Segment Open

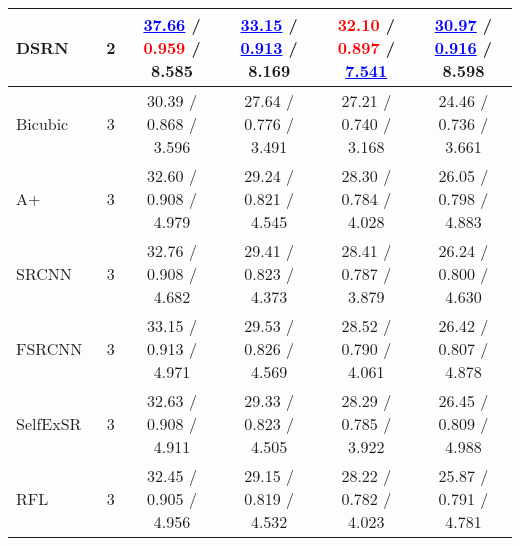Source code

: \documentclass[10pt,twocolumn,letterpaper]{article}
\def\red#1{\textcolor{red}{#1}}
\def\blue#1{\textcolor{blue}{#1}}
\newcommand{\algname}{DSRN }
\begin{document}
\begin{table*}[t]
\begin{tabular}{lccccc}
\algname                           & 2                      & \blue{\underline{37.66}} / \red{\bf 0.959} / 8.585                             & \blue{\underline{33.15}} / \blue{\underline{0.913}} / 8.169                    & \red{\bf 32.10} / \red{\bf 0.897} / \blue{\underline{7.541}}               & \blue{\underline{30.97}} / \blue{\underline{0.916}} / 8.598                    \\ \hline
Bicubic                            & 3                      & 30.39 / 0.868 / 3.596                                                          & 27.64 / 0.776 / 3.491                                                          & 27.21 / 0.740 / 3.168                                                      & 24.46 / 0.736 / 3.661                                                          \\
A+~\cite{timofte2014a+}            & 3                      & 32.60 / 0.908 / 4.979                                                          & 29.24 / 0.821 / 4.545                                                          & 28.30 / 0.784 / 4.028                                                      & 26.05 / 0.798 / 4.883                                                          \\
SRCNN~\cite{dong2014learning}      & 3                      & 32.76 / 0.908 / 4.682                                                          & 29.41 / 0.823 / 4.373                                                          & 28.41 / 0.787 / 3.879                                                      & 26.24 / 0.800 / 4.630                                                          \\
FSRCNN~\cite{dong2016accelerating} & 3                      & 33.15 / 0.913 / 4.971                                                          & 29.53 / 0.826 / 4.569                                                          & 28.52 / 0.790 / 4.061                                                      & 26.42 / 0.807 / 4.878                                                          \\
SelfExSR~\cite{huang2015single}    & 3                      & 32.63 / 0.908 / 4.911                                                          & 29.33 / 0.823 / 4.505                                                          & 28.29 / 0.785 / 3.922                                                      & 26.45 / 0.809 / 4.988                                                          \\
RFL~\cite{schulter2015fast}        & 3                      & 32.45 / 0.905 / 4.956                                                          & 29.15 / 0.819 / 4.532                                                          & 28.22 / 0.782 / 4.023                                                      & 25.87 / 0.791 / 4.781                                                          \\

\end{tabular}
\end{table*}
\end{document}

Segment Closed

Aim of the exercise: Copy out exactly the lines from the one containing "32.63 / 0.908" through the last line above, keeping both end lines.

Task response:
SelfExSR~\cite{huang2015single}    & 3                      & 32.63 / 0.908 / 4.911                                                          & 29.33 / 0.823 / 4.505                                                          & 28.29 / 0.785 / 3.922                                                      & 26.45 / 0.809 / 4.988                                                          \\
RFL~\cite{schulter2015fast}        & 3                      & 32.45 / 0.905 / 4.956                                                          & 29.15 / 0.819 / 4.532                                                          & 28.22 / 0.782 / 4.023                                                      & 25.87 / 0.791 / 4.781                                                          \\

\end{tabular}
\end{table*}
\end{document}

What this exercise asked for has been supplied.